Well there is still a whole the size of a truck in our hearts right now. After getting Filbert and company unstuck, both ding dongs put their horns through the fence. During my nightly rounds I do a head count check on things close off gates etc. 


Well I could not find Ally our female LGD. So I head out to the barn on the 4 wheeler, the headlights cover a lot of ground. I get off and go into the the back 40 barn to find Ally in full on Red! 
here I am thinking something is seriously wrong, but she is not coming out, so I kind of look under where she had placed herself in the dirt under the shelf. Well there were 6 puppies, one of them had the same markings as our Buster! Understanding Buster was fixed when he was 11 months old.
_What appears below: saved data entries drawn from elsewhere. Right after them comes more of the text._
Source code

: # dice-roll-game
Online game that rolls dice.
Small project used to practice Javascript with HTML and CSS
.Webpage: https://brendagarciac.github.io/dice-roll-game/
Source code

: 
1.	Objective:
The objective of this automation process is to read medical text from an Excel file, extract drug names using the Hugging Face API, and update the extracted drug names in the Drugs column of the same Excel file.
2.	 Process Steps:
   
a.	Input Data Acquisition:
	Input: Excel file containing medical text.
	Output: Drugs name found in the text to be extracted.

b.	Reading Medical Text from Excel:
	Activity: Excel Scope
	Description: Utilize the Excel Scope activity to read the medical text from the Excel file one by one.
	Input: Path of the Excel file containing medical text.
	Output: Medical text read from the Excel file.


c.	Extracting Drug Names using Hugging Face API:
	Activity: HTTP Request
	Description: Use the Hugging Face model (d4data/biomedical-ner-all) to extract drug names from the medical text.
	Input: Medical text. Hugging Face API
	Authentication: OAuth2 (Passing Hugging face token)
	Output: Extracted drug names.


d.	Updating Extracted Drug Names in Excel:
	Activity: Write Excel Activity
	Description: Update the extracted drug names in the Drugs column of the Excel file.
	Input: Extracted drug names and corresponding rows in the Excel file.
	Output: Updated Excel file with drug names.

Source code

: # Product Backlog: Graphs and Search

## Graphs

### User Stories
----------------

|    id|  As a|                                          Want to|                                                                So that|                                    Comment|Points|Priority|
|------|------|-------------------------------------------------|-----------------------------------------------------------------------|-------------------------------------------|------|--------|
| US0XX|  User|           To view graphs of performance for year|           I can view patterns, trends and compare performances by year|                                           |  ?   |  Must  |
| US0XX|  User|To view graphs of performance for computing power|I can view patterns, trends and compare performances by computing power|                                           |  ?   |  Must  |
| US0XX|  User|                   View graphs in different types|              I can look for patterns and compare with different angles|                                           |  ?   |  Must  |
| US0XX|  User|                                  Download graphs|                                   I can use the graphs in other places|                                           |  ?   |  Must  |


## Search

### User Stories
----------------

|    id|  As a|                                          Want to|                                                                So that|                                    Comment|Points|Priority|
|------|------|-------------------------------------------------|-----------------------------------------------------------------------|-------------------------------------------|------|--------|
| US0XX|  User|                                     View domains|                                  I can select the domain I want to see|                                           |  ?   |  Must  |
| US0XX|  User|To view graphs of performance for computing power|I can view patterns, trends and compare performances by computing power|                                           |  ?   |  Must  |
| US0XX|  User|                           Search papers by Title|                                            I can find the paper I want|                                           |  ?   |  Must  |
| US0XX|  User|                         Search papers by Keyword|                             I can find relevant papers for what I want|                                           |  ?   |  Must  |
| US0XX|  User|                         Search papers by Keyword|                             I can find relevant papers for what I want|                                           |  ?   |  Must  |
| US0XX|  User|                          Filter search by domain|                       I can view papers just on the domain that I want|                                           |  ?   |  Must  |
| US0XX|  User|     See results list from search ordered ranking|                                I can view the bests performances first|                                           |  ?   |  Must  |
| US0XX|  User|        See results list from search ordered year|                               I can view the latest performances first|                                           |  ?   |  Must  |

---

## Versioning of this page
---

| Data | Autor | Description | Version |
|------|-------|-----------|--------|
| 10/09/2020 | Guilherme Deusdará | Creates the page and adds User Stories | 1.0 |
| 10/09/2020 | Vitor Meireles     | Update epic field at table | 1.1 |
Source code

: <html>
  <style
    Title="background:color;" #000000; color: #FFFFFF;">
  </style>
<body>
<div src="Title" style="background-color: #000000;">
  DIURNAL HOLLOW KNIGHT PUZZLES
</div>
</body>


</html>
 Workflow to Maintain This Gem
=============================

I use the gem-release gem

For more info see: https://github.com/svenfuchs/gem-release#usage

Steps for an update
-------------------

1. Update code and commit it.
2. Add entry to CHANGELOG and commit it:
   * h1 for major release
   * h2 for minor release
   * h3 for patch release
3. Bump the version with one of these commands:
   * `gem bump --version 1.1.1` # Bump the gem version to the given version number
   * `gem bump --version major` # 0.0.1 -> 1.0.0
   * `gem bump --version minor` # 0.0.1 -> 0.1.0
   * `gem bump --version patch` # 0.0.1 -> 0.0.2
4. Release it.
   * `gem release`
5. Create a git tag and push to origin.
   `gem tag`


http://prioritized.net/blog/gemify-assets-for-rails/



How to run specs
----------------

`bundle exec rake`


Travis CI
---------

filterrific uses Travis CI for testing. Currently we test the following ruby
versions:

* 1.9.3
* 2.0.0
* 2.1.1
But still what are the odds of a Pyrenees having the same coloring on its head?

Both my Wife and Son were all saying the same thing! I know this is going to sound silly but we feel like God has given us someone to take over for Buster and our own guardian.


----------



## alwaystj9 (Apr 10, 2019)

Best wishes as y'all move forward, such a wonderful post about the pup!


----------



## MadHouse (Oct 3, 2019)

That is a wonderful gift!


----------



## luvmyherd (Apr 9, 2011)

Okay, tearing up here. What an inspiring story. Best wishes for you and your new friend/family member.


----------



## toth boer goats (Jul 20, 2008)

Best wishes to you.


----------